━━━ Information shown
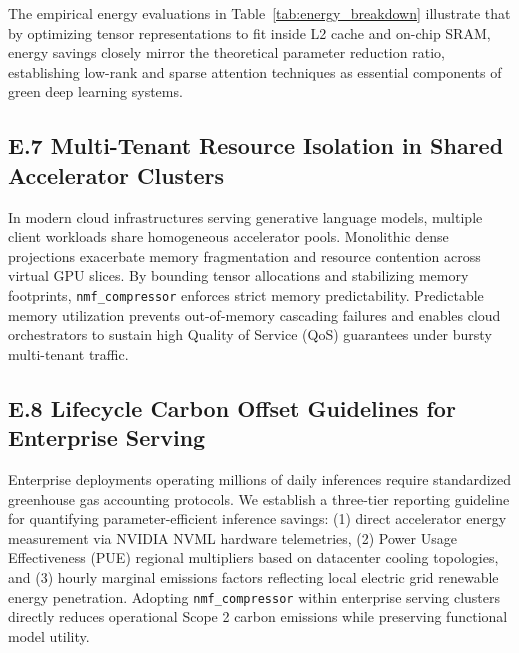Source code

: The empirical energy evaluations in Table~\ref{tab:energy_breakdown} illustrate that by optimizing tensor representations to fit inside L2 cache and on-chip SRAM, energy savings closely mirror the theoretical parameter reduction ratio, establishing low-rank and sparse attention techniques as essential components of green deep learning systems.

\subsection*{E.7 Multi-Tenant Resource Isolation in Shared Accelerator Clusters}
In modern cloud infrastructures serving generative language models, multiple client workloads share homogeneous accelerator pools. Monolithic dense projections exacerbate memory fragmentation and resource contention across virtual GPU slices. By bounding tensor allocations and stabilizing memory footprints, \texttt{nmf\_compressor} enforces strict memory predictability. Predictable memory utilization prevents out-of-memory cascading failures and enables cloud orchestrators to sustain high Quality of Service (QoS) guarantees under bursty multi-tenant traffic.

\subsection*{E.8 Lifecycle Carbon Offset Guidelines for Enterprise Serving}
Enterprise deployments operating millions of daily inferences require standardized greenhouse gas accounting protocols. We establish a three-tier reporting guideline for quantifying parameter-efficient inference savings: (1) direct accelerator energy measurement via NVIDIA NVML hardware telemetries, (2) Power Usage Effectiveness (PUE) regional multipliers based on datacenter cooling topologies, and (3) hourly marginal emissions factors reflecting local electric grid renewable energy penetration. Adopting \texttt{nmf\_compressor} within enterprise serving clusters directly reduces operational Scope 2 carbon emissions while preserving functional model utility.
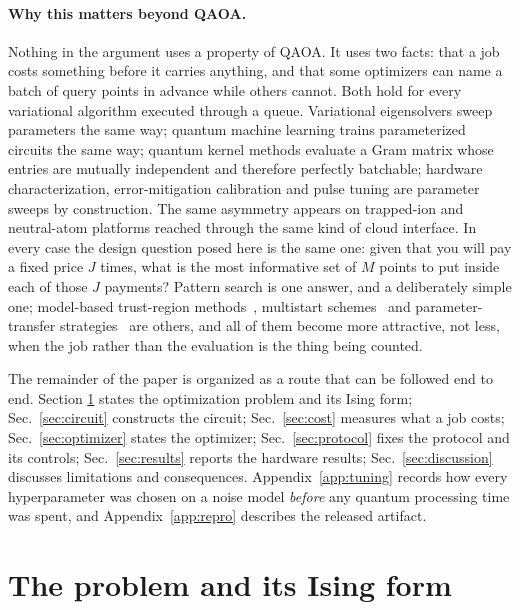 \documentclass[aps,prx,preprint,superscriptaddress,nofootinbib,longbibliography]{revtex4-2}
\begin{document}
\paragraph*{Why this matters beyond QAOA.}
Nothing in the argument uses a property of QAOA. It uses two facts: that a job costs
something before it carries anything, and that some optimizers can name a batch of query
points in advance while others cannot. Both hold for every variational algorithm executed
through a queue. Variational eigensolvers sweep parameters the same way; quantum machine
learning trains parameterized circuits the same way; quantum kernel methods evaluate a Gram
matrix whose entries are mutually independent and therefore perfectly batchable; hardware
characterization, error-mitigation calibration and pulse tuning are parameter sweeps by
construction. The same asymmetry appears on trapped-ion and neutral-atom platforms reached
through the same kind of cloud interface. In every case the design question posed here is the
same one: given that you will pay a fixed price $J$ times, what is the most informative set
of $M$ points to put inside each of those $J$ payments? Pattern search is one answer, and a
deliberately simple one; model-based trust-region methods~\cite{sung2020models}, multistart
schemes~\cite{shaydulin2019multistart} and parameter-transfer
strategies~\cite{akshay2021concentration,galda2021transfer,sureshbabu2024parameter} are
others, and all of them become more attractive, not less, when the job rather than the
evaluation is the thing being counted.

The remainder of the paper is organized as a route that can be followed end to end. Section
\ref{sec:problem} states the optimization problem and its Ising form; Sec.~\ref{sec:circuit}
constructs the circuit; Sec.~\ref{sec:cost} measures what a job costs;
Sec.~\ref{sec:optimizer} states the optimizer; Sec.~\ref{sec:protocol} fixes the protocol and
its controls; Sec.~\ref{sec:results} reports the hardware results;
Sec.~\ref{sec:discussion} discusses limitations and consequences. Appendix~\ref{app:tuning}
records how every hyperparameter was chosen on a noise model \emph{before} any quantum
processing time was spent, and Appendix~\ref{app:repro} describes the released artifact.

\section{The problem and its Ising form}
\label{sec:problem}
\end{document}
━━━━━━
━━━ Information shown
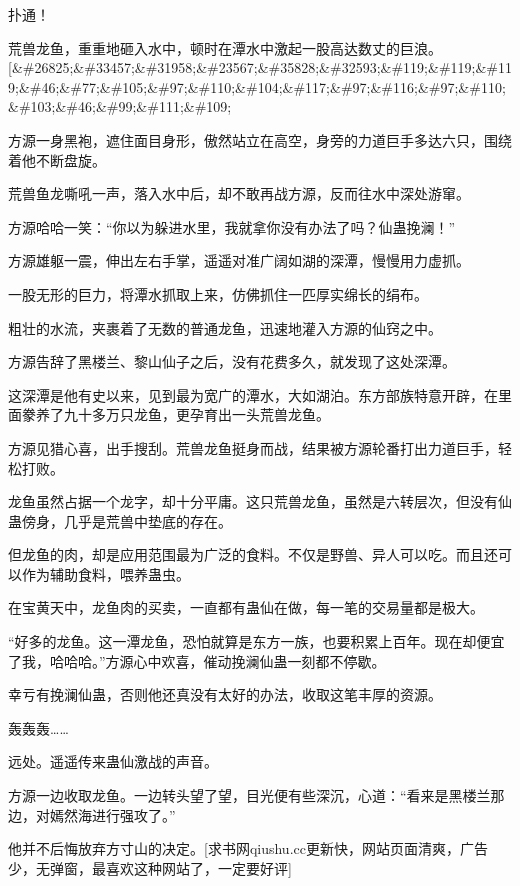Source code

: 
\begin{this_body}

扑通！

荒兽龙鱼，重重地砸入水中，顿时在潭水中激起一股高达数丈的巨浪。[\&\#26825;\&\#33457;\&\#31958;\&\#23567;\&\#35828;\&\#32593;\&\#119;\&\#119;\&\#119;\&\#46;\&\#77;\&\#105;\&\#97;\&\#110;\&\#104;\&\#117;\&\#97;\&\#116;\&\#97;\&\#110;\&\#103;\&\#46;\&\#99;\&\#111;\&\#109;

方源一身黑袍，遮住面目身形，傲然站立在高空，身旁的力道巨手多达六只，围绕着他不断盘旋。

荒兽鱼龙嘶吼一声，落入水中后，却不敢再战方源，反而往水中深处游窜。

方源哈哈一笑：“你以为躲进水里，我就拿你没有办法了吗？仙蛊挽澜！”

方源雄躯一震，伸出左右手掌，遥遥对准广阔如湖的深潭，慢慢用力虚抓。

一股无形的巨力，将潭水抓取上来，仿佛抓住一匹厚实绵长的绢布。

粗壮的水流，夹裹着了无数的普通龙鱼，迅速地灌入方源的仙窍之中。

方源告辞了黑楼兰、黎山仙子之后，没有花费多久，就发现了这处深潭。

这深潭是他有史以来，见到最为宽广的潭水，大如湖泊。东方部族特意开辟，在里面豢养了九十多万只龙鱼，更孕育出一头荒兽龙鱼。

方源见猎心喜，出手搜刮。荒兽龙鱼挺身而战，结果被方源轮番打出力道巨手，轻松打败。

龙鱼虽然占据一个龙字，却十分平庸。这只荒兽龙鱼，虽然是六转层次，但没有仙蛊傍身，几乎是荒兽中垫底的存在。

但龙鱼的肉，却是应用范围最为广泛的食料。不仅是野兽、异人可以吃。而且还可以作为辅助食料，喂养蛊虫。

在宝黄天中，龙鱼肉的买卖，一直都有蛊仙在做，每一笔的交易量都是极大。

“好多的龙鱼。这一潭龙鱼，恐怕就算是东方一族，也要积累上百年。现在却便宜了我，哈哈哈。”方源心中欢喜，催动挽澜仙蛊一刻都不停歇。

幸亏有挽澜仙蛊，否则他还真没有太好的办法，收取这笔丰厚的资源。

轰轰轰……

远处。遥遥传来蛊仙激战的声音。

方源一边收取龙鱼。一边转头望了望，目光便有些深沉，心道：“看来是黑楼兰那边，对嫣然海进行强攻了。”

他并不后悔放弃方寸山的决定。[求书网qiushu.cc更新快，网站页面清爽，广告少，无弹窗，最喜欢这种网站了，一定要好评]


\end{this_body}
━━━━━━
━━━ Information shown
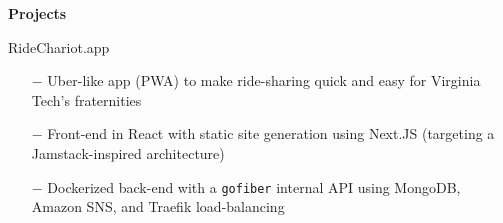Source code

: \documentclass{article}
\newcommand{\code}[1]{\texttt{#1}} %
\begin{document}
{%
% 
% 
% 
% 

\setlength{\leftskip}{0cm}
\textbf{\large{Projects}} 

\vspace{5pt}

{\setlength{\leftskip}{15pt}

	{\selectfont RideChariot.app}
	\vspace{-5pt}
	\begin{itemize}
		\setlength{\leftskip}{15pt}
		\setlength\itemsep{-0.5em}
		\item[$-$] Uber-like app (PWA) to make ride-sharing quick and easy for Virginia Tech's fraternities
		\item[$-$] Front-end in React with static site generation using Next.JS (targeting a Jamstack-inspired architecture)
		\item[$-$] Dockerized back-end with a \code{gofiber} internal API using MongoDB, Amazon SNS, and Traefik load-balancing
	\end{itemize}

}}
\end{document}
━━━━━━
=== Aim of the exercise ===
Search the data above for the string "learning". Report every line where it is found.

=== Answer space ===
: The empirical energy evaluations in Table~\ref{tab:energy_breakdown} illustrate that by optimizing tensor representations to fit inside L2 cache and on-chip SRAM, energy savings closely mirror the theoretical parameter reduction ratio, establishing low-rank and sparse attention techniques as essential components of green deep learning systems.
learning trains parameterized circuits the same way; quantum kernel methods evaluate a Gram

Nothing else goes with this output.